Type X to quit or to proceed,
or enter new name. (Default extension: sty)
Enter file name:
This means, that this particular LaTeX package ‘beamerposter’ is not installed on your machine. Bad luck.
What to do if you have admin permissions
On linux, open your favourite package manager (e.g., Synaptic), type the name of the LaTeX package (in this case ‘beamerposter’). If the result shows a linux package like ‘texlive-latex-extra’ install it and be happy.
What to do if you do not have admin permissions
1. Download the package
Go to CTAN. Search for the missing package name and click on the best result. In the beamerposter case, you will end up here. To get to a page where you can actually download the package, you need to follow the link listed under CTAN path in the box at the bottom of the page.
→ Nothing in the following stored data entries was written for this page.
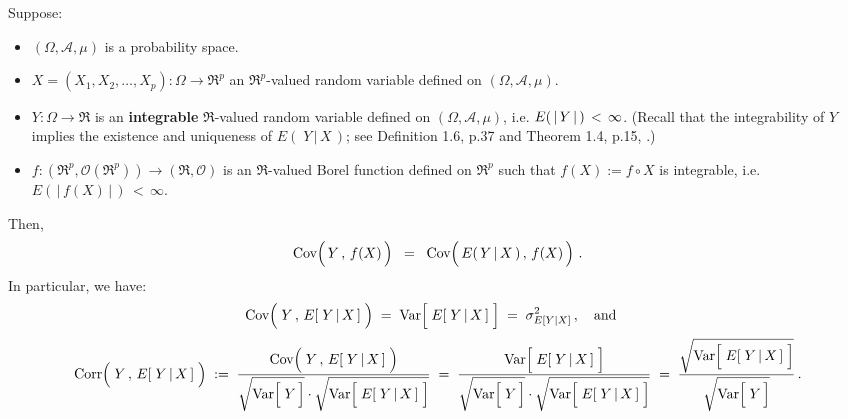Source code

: \begin{proposition}
\label{Propn:CovarianceYFX}
\mbox{}
\vskip 0.2cm
\noindent
Suppose:
\begin{itemize}
\item
	$(\Omega,\mathcal{A},\mu)$ is a probability space.
\item
	$X = (X_{1}, X_{2}, \ldots, X_{p}) : \Omega \longrightarrow \Re^{p}$ an $\Re^{p}$-valued random variable
	defined on $(\Omega,\mathcal{A},\mu)$.
\item
	$Y : \Omega \longrightarrow \Re$ is an \textbf{\color{red}integrable} $\Re$-valued random variable
	defined on $(\Omega,\mathcal{A},\mu)$,
	i.e. $E(\,\vert\,\overset{{\color{white}.}}{Y}\,\vert\,)\,<\,\infty$.
	\vskip 0.01cm
	(Recall that the integrability of $Y$ implies the existence and uniqueness of $E\!\left(\;Y\,\vert\,X\,\right)$;
	see Definition 1.6, p.37 and Theorem 1.4, p.15, \cite{Shao2003}.)
\item
	$f : (\Re^{p},\mathcal{O}(\Re^{p})) \longrightarrow (\Re,\mathcal{O})$ is an $\Re$-valued Borel function
	defined on $\Re^{p}$ such that $f(X) := f\circ X$ is integrable, i.e. $E\!\left(\,\vert\,f(X)\,\vert\,\right) \,<\, \infty$.
\end{itemize}
Then,
\begin{equation*}
\Cov\!\left(\,\overset{{\color{white}.}}{Y}\,,\,f(X)\,\right)
\;\; = \;\;
\Cov\!\left(\,\overset{{\color{white}.}}{E}(\,Y\,\vert\,X\,)\,,\,f(X)\,\right)\,.
\end{equation*}
In particular, we have:
\begin{equation*}
\Cov\!\left(\;\overset{{\color{white}.}}{Y}\,,\,E[\;Y\,\vert\,X\,]\;\right)
	\; = \; \Var\!\left[\;\overset{{\color{white}.}}{E}[\;Y\,\vert\,X\,]\;\right]
	\; = \; \sigma^{2}_{E[Y\vert X]}\,,
\quad\textnormal{and}\quad
\end{equation*}
\begin{equation*}
\Corr\!\left(\;\overset{{\color{white}.}}{Y}\,,\,E[\;Y\,\vert\,X\,]\;\right)
	\; := \;
		\dfrac{
			\Cov\!\left(\;\overset{{\color{white}.}}{Y}\,,\,E[\;Y\,\vert\,X\,]\;\right)
			}{
			\sqrt{\Var\!\left[\;\overset{{\color{white}.}}{Y}\,\right]} \cdot \sqrt{\Var\!\left[\;\overset{{\color{white}.}}{E}[\;Y\,\vert\,X\,]\;\right]}
			}
	\; = \;
		\dfrac{
			\Var\!\left[\;\overset{{\color{white}.}}{E}[\;Y\,\vert\,X\,]\;\right]
			}{
			\sqrt{\Var\!\left[\;\overset{{\color{white}.}}{Y}\,\right]} \cdot \sqrt{\Var\!\left[\;\overset{{\color{white}.}}{E}[\;Y\,\vert\,X\,]\;\right]}
			}
	\; = \;
		\dfrac{
			\sqrt{\Var\!\left[\;\overset{{\color{white}.}}{E}[\;Y\,\vert\,X\,]\;\right]}
			}{
			\sqrt{\Var\!\left[\;\overset{{\color{white}.}}{Y}\,\right]}
			}\,.
\end{equation*}
\end{proposition}
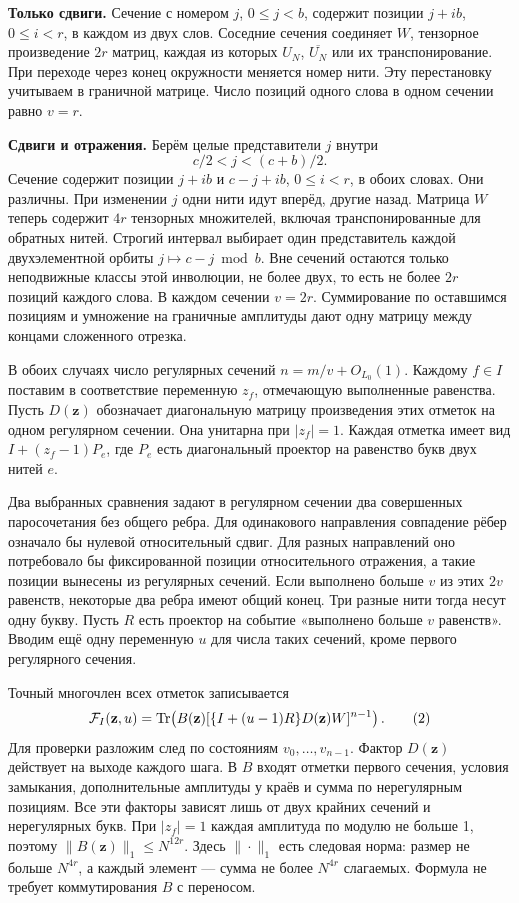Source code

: \documentclass[11pt,a4paper]{article}
\newcommand{\Tr}{\operatorname{Tr}}
\newcommand{\subt}[1]{\par\medskip\noindent\textbf{#1.}\quad}
\begin{document}
\subt{Только сдвиги}
Сечение с номером \(j\), \(0\le j<b\), содержит позиции \(j+ib\), \(0\le i<r\), в каждом из двух слов. Соседние сечения соединяет \(W\), тензорное произведение \(2r\) матриц, каждая из которых \(U_N\), \(\overline{U_N}\) или их транспонирование. При переходе через конец окружности меняется номер нити. Эту перестановку учитываем в граничной матрице. Число позиций одного слова в одном сечении равно \(v=r\).

\subt{Сдвиги и отражения}
Берём целые представители \(j\) внутри
\[
                         c/2< j <(c+b)/2 .
\]
Сечение содержит позиции \(j+ib\) и \(c-j+ib\), \(0\le i<r\), в обоих словах. Они различны. При изменении \(j\) одни нити идут вперёд, другие назад. Матрица \(W\) теперь содержит \(4r\) тензорных множителей, включая транспонированные для обратных нитей. Строгий интервал выбирает один представитель каждой двухэлементной орбиты \(j\mapsto c-j\bmod b\). Вне сечений остаются только неподвижные классы этой инволюции, не более двух, то есть не более \(2r\) позиций каждого слова. В каждом сечении \(v=2r\). Суммирование по оставшимся позициям и умножение на граничные амплитуды дают одну матрицу между концами сложенного отрезка.

В обоих случаях число регулярных сечений \(n=m/v+O_{L_0}(1)\).
Каждому \(f\in I\) поставим в соответствие переменную \(z_f\), отмечающую выполненные равенства. Пусть \(D(\mathbf z)\) обозначает диагональную матрицу произведения этих отметок на одном регулярном сечении. Она унитарна при \(|z_f|=1\). Каждая отметка имеет вид \(I+(z_f-1)P_e\), где \(P_e\) есть диагональный проектор на равенство букв двух нитей \(e\).

Два выбранных сравнения задают в регулярном сечении два совершенных паросочетания без общего ребра. Для одинакового направления совпадение рёбер означало бы нулевой относительный сдвиг. Для разных направлений оно потребовало бы фиксированной позиции относительного отражения, а такие позиции вынесены из регулярных сечений. Если выполнено больше \(v\) из этих \(2v\) равенств, некоторые два ребра имеют общий конец. Три разные нити тогда несут одну букву. Пусть \(R\) есть проектор на событие «выполнено больше \(v\) равенств». Вводим ещё одну переменную \(u\) для числа таких сечений, кроме первого регулярного сечения.

Точный многочлен всех отметок записывается
\[
       {\cal F}_I(\mathbf z,u)
           =\Tr\!\left(B(\mathbf z)
             [\{I+(u-1)R\}D(\mathbf z) W]^{n-1}\right).        \tag{2}
\]
Для проверки разложим след по состояниям \(v_0,\ldots,v_{n-1}\). Фактор
\(D(\mathbf z)\) действует на выходе каждого шага. В \(B\) входят отметки первого сечения, условия замыкания, дополнительные амплитуды у краёв и сумма по нерегулярным позициям. Все эти факторы зависят лишь от двух крайних сечений и нерегулярных букв. При \(|z_f|=1\) каждая амплитуда по модулю не больше 1, поэтому
\(\|B(\mathbf z)\|_1\le N^{12r}\).
Здесь \(\|\cdot\|_1\) есть следовая норма: размер не больше \(N^{4r}\), а каждый элемент — сумма не более \(N^{4r}\) слагаемых. Формула не требует коммутирования \(B\) с переносом.
\end{document}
Click on ‘Download’ and save the ‘beamerposter.zip’ somewhere on your computer.
We will also assume that the second package, ‘lipsum’, is also missing, you would find it on CTAN here.
2. Extract the package to the correct location
The READMEs of LaTeX package usually contain "Put it in your tex folder" or "Put it somewhere where LaTeX can find it" (if they contain anything on installation at all). What this actually means is, that there are several possibilities. LaTeX searches for sources in a few directories, depending on your system and LaTeX distribution. Some examples for linux and texlive are:
/usr/share/texmf/
/usr/share/texlive/texmf/
/usr/local/share/texmf/tex/latex/
~/texmf/
If you don’t have admin permissions, the easiest is to create a folder ‘texmf’ in your home directory (~). You will need in this folder a subfolder ‘tex’, and then ‘latex’. So in total you should have:
~
|- texmf/
|- tex
|- latex
In this folder, i.e., ~/texmf/tex/latex/, you can put any style files and latex will find them. It is advisable to create separate folders for separate packages, so we will extract the ‘beamerposter.zip’ that we downloaded into the folder ~/texmf/tex/latex/beamerposter/ and ‘lipsum.zip’ into the folder ~/texmf/tex/latex/lipsum/. This is what the folder looks like now:
~
|- texmf/
|- tex
|- latex
|- beamerposter
|- beamerposter.pdf
|- beamerposter.sty
|- beamerposter.tex
|- example.tex
|- README
|- lipsum
|- lipsum.dtx
|- lipsum.ins
|- lipsum.pdf
|- README
As you can see, we now have a ‘beamerposter.sty’. So if this were the only package we needed, we could skip step 3. Unfortunately we are still missing ‘lipsum.sty’, so this is what step 3 is about.
3. Create a style file
As we see, there is no style file ‘lipsum.sty’. There is only a ‘lipsum.ins’ and a ‘lipsum.dtx’ file. The .dtx file is only to create the documentation and we can ignore it here. To create the style file, run latex (latex, not pdflatex!) on ‘lipsum.ins’:
me@mycomputer: latex lipsum.ins
The result should look like this:
~
|- texmf/
|- tex
|- latex
|- beamerposter
|- ...
|- lipsum
|- lipsum.dtx
|- lipsum.ins
|- lipsum.log
|- lipsum.pdf
|- lipsum.sty
|- README
4. Try pdflatex again
And it should work (unless of course a different package is missing…).
Updating the Database
If you install fonts and in some other cases you need to update the LaTeX package database. On linux/texlive this is done with ‘texhash’:
me@mycomputer: texhash
More
This works for regular LaTeX packages. Bibtex packages go to texmf/bibtex. If there are fonts involved, you will need to put them in texmf/fonts and it might get tricky.